REQUIRED WORK
Only the lines containing "subsection" should appear in the answer, copied from the listing below.

DATA SECTION
************
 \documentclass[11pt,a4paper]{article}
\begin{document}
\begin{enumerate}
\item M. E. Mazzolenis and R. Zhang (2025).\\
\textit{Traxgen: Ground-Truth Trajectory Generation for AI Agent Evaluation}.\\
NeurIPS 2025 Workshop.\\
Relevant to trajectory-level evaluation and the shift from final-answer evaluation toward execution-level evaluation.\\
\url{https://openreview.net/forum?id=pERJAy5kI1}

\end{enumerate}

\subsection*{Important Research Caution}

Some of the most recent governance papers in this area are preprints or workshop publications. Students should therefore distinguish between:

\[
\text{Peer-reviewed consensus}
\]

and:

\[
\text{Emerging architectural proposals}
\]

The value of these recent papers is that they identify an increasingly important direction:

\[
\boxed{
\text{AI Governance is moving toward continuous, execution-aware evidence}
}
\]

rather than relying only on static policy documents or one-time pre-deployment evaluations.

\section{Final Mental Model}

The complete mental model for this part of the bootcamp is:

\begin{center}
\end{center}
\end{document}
************
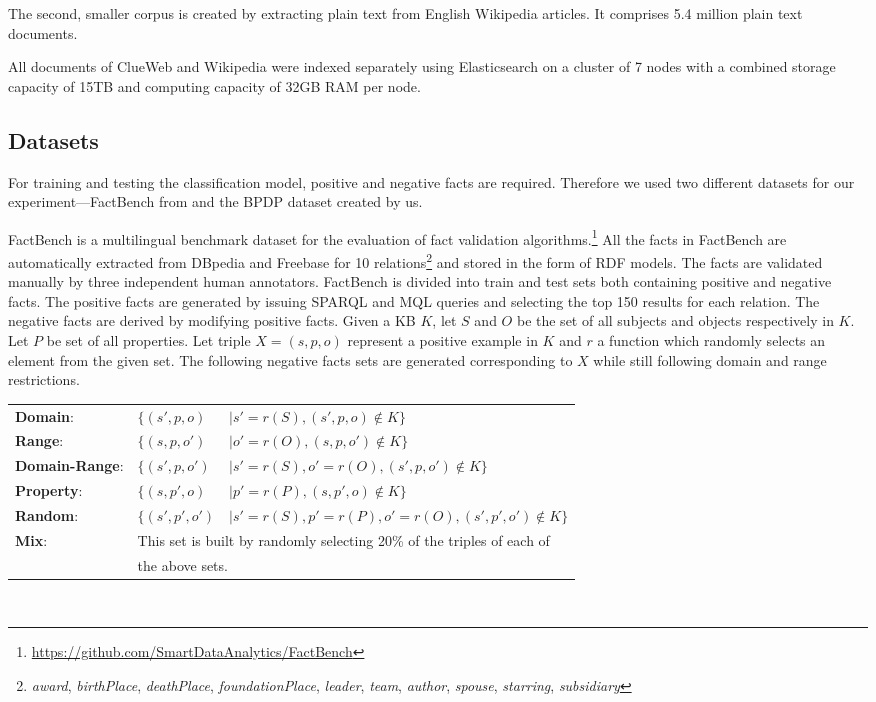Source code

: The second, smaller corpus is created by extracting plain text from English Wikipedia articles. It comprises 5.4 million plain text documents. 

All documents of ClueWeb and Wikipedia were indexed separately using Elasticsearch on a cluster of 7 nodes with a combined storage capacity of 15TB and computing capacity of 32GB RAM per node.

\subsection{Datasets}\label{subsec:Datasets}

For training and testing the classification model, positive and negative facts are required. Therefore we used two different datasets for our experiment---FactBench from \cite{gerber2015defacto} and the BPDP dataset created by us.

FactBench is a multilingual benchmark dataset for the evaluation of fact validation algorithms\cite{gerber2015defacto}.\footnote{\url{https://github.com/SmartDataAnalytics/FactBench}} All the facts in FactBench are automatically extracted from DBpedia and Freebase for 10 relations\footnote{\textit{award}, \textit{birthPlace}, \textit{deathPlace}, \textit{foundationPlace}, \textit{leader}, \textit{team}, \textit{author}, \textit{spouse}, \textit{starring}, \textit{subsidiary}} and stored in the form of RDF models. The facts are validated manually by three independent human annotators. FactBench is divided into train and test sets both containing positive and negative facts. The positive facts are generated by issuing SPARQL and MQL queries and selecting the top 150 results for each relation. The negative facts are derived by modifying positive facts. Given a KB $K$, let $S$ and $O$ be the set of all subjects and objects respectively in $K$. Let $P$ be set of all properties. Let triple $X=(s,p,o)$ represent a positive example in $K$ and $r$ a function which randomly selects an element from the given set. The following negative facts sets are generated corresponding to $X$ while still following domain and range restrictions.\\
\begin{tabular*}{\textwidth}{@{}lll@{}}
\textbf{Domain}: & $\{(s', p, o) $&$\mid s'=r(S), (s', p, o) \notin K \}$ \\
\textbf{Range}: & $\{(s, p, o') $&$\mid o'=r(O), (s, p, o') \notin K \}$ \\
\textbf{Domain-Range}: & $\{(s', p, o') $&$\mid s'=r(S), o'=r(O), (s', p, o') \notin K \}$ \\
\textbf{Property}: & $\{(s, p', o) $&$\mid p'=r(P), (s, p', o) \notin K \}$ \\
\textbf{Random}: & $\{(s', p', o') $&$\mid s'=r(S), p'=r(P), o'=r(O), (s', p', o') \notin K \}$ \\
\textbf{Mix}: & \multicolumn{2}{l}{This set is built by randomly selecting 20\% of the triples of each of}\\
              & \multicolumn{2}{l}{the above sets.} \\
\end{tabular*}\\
************
SOLUTION
\subsection*{Important Research Caution}
\subsection{Datasets}\label{subsec:Datasets}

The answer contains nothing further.